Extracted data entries
□ □ □

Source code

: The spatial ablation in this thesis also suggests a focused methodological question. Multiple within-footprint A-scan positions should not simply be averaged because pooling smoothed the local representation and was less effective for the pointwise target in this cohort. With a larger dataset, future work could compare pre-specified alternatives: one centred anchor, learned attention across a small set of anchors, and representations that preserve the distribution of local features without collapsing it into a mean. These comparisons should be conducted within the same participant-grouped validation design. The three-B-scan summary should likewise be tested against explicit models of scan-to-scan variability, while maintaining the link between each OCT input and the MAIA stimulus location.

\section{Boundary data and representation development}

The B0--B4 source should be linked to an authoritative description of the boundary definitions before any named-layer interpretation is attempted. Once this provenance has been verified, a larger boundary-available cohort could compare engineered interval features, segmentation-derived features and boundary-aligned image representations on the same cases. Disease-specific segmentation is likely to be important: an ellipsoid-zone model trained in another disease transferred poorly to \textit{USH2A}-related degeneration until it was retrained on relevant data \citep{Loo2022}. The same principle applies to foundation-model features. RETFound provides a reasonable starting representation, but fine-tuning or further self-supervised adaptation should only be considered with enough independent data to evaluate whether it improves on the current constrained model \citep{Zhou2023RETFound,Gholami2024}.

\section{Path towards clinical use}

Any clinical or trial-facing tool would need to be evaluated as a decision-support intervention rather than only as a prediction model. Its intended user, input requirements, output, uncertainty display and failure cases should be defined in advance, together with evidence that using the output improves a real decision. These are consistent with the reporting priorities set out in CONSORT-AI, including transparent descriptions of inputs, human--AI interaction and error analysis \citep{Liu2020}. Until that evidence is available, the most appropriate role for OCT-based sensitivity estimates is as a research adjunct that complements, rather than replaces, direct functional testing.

□ □ □

What you write must match the records above exactly, line for line.

Source code

: The spatial ablation in this thesis also suggests a focused methodological question. Multiple within-footprint A-scan positions should not simply be averaged because pooling smoothed the local representation and was less effective for the pointwise target in this cohort. With a larger dataset, future work could compare pre-specified alternatives: one centred anchor, learned attention across a small set of anchors, and representations that preserve the distribution of local features without collapsing it into a mean. These comparisons should be conducted within the same participant-grouped validation design. The three-B-scan summary should likewise be tested against explicit models of scan-to-scan variability, while maintaining the link between each OCT input and the MAIA stimulus location.

\section{Boundary data and representation development}

The B0--B4 source should be linked to an authoritative description of the boundary definitions before any named-layer interpretation is attempted. Once this provenance has been verified, a larger boundary-available cohort could compare engineered interval features, segmentation-derived features and boundary-aligned image representations on the same cases. Disease-specific segmentation is likely to be important: an ellipsoid-zone model trained in another disease transferred poorly to \textit{USH2A}-related degeneration until it was retrained on relevant data \citep{Loo2022}. The same principle applies to foundation-model features. RETFound provides a reasonable starting representation, but fine-tuning or further self-supervised adaptation should only be considered with enough independent data to evaluate whether it improves on the current constrained model \citep{Zhou2023RETFound,Gholami2024}.

\section{Path towards clinical use}

Any clinical or trial-facing tool would need to be evaluated as a decision-support intervention rather than only as a prediction model. Its intended user, input requirements, output, uncertainty display and failure cases should be defined in advance, together with evidence that using the output improves a real decision. These are consistent with the reporting priorities set out in CONSORT-AI, including transparent descriptions of inputs, human--AI interaction and error analysis \citep{Liu2020}. Until that evidence is available, the most appropriate role for OCT-based sensitivity estimates is as a research adjunct that complements, rather than replaces, direct functional testing.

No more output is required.